Contractual Adjustments
These types of adjustments are generally called contractual adjustments. A contractual adjustment is the difference between what the practice bills and what it is legally entitled to collect. It is vitally important to make sure that the contractual adjustment shown on the EOB is in accordance with the exclusive contract. It is not uncommon to see contractual discounts taken in error for payors for which the physician has not approved a previous discount agreement. Identification of contractual adjustments by payors alerts the practice as to which insurance programs are reducing charges the most. If the practice is writing off a large amount for a specific plan, the practice should investigate and assess whether it makes sense to continue with the specific insurance plan. At the same time, the practice should determine if the write-offs are reasonable and, if so, whether they can be reduced. Specifically identifying write-offs is also an excellent way to account for withholding adjustments made by managed care plans. This is where a practice hires CPARs (certified patient account representatives), who are certified in these types of fields. After the practice takes into account the contractual adjustments and other reductions, an insurance plan usually pays only a fraction of the allowed charge. Medicare, for example, pays only 80% of the allowed amount. Some indemnity plans pay 90%. The central billing office should post the amount paid by the insurance plan to the patient’s account on the computer. The balance of the account is the patient’s responsibility unless you have a specific exclusive arrangement, as in the examples of services indicated previously.

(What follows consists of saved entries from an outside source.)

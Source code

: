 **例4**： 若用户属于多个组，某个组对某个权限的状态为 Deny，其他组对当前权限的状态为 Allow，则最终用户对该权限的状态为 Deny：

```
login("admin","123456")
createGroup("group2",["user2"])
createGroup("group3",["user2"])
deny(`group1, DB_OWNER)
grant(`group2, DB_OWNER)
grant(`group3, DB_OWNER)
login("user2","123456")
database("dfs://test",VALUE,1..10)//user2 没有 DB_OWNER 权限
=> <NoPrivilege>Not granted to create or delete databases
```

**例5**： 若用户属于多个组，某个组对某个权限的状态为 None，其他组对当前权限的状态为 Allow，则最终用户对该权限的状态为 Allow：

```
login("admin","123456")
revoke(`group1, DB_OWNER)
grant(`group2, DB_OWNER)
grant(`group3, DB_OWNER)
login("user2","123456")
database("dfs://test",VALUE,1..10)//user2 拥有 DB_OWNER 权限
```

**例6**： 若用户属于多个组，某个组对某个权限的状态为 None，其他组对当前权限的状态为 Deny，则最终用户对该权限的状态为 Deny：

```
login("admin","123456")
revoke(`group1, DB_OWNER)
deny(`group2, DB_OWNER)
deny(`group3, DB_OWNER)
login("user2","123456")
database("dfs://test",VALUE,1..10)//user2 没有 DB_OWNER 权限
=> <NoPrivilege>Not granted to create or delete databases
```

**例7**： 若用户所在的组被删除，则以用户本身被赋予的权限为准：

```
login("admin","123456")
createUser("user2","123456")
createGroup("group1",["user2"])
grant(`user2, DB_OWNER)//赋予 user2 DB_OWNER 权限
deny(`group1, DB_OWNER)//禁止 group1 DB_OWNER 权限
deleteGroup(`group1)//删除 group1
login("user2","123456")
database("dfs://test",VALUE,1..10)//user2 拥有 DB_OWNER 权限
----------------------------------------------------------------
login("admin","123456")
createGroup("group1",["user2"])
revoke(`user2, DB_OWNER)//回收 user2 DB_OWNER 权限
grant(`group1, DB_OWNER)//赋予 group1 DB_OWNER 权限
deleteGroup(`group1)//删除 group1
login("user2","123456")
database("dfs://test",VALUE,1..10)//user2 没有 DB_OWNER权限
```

The next question is how we get the money the insurance company owes us. Let’s go back to the previous example I have shown you. Once the situation has been recognized, one of several types of letters is created explaining what was found, with copies of the contract and the EOB sent to the carrier.

It is essential that the medical practice appeals to insurance companies be handled correctly. For Medicare and Medicaid plans, the carriers in each state have a specific method for appealing insurance claims. Other insurance carriers’ appeals should be submitted in writing. Your appeal letter should state clearly and simply why the charge should be allowed and the medical necessity, if applicable. Attach documents that support your claims. A central billing office must review samples of the appeals letters to see how often and how quickly the office is being paid after your appeals are filed. If reimbursements have taken too long, the cause could be a poorly drafted appeal letter or the failure to include supporting documents. Never send an appeal letter that simply asks for a review of the denied or reduced charge. The letter must explain to the insurance company why the amount should be paid. Otherwise, the insurance carrier will assume only that the claim was filed correctly in the first place and then subsequently deny or reduce the charge.

If your letters and appeals are successful, one of several things will occur. An additional payment can be made directly to the practice. Or a second situation can occur where the money that was given incorrectly for patient Adam Apneic was taken out of that of another patient (Nancy Narcolepsy), and then a full reimbursement was performed (900.00). Or a third example would be that the carrier sends a “refund request” asking the practice to send them a check for the incorrect payment (596.00) and then a full reimbursement would be performed (900.00).

As you can see, designing a fee schedule, claims monitoring, identifying the reasons for a denied claim, and identifying incorrectly paid claims are essential parts of every sleep medicine practice.